Postgres: Using Child Tables and Triggers

PostgreSQL provides for table inheritance which provides an extremely powerful tool to help break large tables into manageable subsets of data. Creating child tables using the inheritance functionality may be used to address performance by querying less data as each child table could split from the parent by a frequently used key thereby only involving a subset of data in a query. Child tables may also be physically located on different media, thus spreading the reads across several disks by locating each child table in a different partition and locating the partitions on different disks. But with all the power given to the developer or DBA comes some other complexities, one of which is cascading triggers.

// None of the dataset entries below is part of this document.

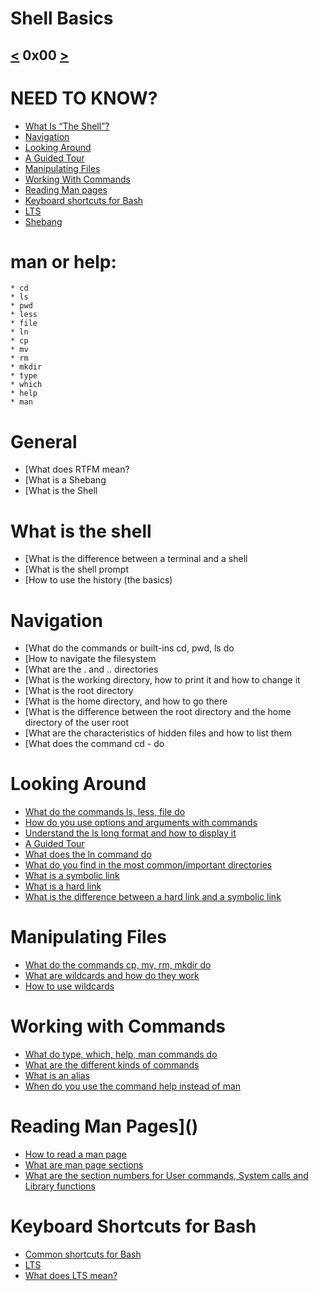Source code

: # Shell Basics
[<](https://github.com/TheeKingZa/alx-system_engineering-devops/blob/master/README.md) 0x00 [>](https://github.com/TheeKingZa/alx-system_engineering-devops/tree/master/0x01-shell_permissions/README.md)
---

# NEED TO KNOW?
  * [What Is “The Shell”?](#what-is-the-shell)
  * [Navigation](#navigation)
  * [Looking Around](#looking-around)
  * [A Guided Tour](#a-guided-tour)
  * [Manipulating Files](#manipulating-files)
  * [Working With Commands](#working-with-commands)
  * [Reading Man pages](#reading-man-pages)
  * [Keyboard shortcuts for Bash](#keyboard-shortcuts-for-bash)
  * [LTS](#lts)
  * [Shebang](#shebang)

# man or help:
    * cd
    * ls
    * pwd
    * less
    * file
    * ln
    * cp
    * mv
    * rm
    * mkdir
    * type
    * which
    * help
    * man

# General
  * [What does RTFM mean?
  * [What is a Shebang
  * [What is the Shell
# What is the shell
  * [What is the difference between a terminal and a shell
  * [What is the shell prompt
  * [How to use the history (the basics)
# Navigation
  * [What do the commands or built-ins cd, pwd, ls do
  * [How to navigate the filesystem
  * [What are the . and .. directories
  * [What is the working directory, how to print it and how to change it
  * [What is the root directory
  * [What is the home directory, and how to go there
  * [What is the difference between the root directory and the home directory of the user root
  * [What are the characteristics of hidden files and how to list them
  * [What does the command cd - do

# Looking Around
  * [What do the commands ls, less, file do]()
  * [How do you use options and arguments with commands]()
  * [Understand the ls long format and how to display it]()
  * [A Guided Tour]()
  * [What does the ln command do]()
  * [What do you find in the most common/important directories]()
  * [What is a symbolic link]()
  * [What is a hard link]()
  * [What is the difference between a hard link and a symbolic link]()
# Manipulating Files
  * [What do the commands cp, mv, rm, mkdir do]()
  * [What are wildcards and how do they work]()
  * [How to use wildcards]()
# Working with Commands
  * [What do type, which, help, man commands do]()
  * [What are the different kinds of commands]()
  * [What is an alias]()
  * [When do you use the command help instead of man]()
# Reading Man Pages]()
  * [How to read a man page]()
  * [What are man page sections]()
  * [What are the section numbers for User commands, System calls and Library functions]()
# Keyboard Shortcuts for Bash
  * [Common shortcuts for Bash]()
  * [LTS]()
  * [What does LTS mean?]()
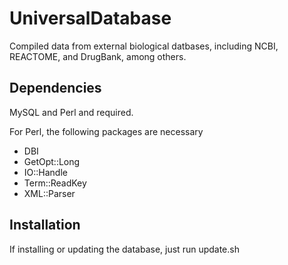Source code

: # UniversalDatabase
Compiled data from external biological datbases, including NCBI, REACTOME, and DrugBank, among others.

## Dependencies
MySQL and Perl and required.

For Perl, the following packages are necessary
* DBI
* GetOpt::Long
* IO::Handle
* Term::ReadKey
* XML::Parser

## Installation
If installing or updating the database, just run update.sh
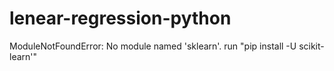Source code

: # lenear-regression-python
ModuleNotFoundError: No module named 'sklearn'.
run "pip install -U scikit-learn'"
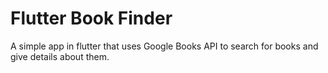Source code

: # Flutter Book Finder

A simple app in flutter that uses Google Books API to search for books and give details about them.
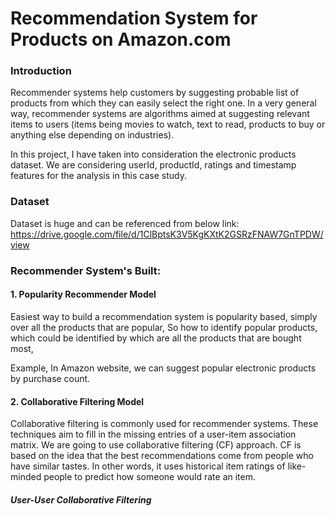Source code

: # Recommendation System for Products on Amazon.com

### Introduction
Recommender systems help customers by suggesting probable list of products from which they can easily select the right one.
In a very general way, recommender systems are algorithms aimed at suggesting relevant items to users (items being movies to watch, text to read, products to buy or anything else depending on industries).

In this project, I have taken into consideration the electronic products dataset. We are considering userId, productId, ratings and timestamp features for the analysis in this case study.

### Dataset

Dataset is huge and can be referenced from below link:
https://drive.google.com/file/d/1ClBptsK3V5KgKXtK2GSRzFNAW7GnTPDW/view

### Recommender System's Built:

#### 1. Popularity Recommender Model

Easiest way to build a recommendation system is popularity based, simply over all the products that are popular, So how to identify popular products, which could be identified by which are all the products that are bought most,

Example, In Amazon website, we can suggest popular electronic products by purchase count.

#### 2. Collaborative Filtering Model

Collaborative filtering is commonly used for recommender systems. These techniques aim to fill in the missing entries of a user-item association matrix. We are going to use collaborative filtering (CF) approach.
CF is based on the idea that the best recommendations come from people who have similar tastes. In other words, it uses historical item ratings of like-minded people to predict how someone would rate an item.

##### User-User Collaborative Filtering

To illustrate the issues involved with utilizing child tables, assume there is a parent table defined as:

create table parent
(
  some_data    text,
  date_of_data timestamp
);

The timestamp will be an important column to break up the data, for the assumed use case will be to query using the date to select some_data within a range of dates. It could also be expected that updates will occur on a date boundary such as a nightly insert process. This is where a problem may begin to impact the performance of the PostgreSQL database for with enough updates, PostgreSQL will kick off a vacuum process. Assuming that there is enough volume of data for this to be an issue, it is not unreasonable that a vacuum would execute for days at a time. This is just one example of a reason to break up the table, and a typical axis to break the data in a table such as parent would be upon the datestamp column date_of_data.

One simple approach could be to create a child table for each quarter (or month, etc.; however the by quarter approach will suffice to demonstrate the cascading triggers problem). Going with a table per quarter approach, four child tables must be created.

create table child_q1 () inherits (parent);
create table child_q2 () inherits (parent);
create table child_q3 () inherits (parent);
create table child_q4 () inherits (parent);

Each child table then corresponds to three months of data, but there is no way to enforce external inserts to abide by this concept of one table per quarter. To enforce that inserted data is placed into the expected table, a trigger may be created to insert any new rows into the desired child table.

First, define a trigger:

create or replace function parent_insert_trigger()
  returns trigger as
$BODY$
  declare quarter integer;
begin
  select extract(QUARTER from NEW.date_of_data::timestamp) into quarter;

  if (quarter = 1) then
     insert into child_q1 values (NEW.*);
  elseif (quarter = 2) then
     insert into child_q2 values (NEW.*);
  elseif (quarter = 3) then
     insert into child_q3 values (NEW.*);
  elseif (quarter = 4) then
     insert into child_q4 values (NEW.*);
  else
     raise exception 'Unexpected quarter of the year!';
  end if;
  return null;
end;
$BODY$
  language plpgsql;

After the trigger is defined, it must get connected to the parent table.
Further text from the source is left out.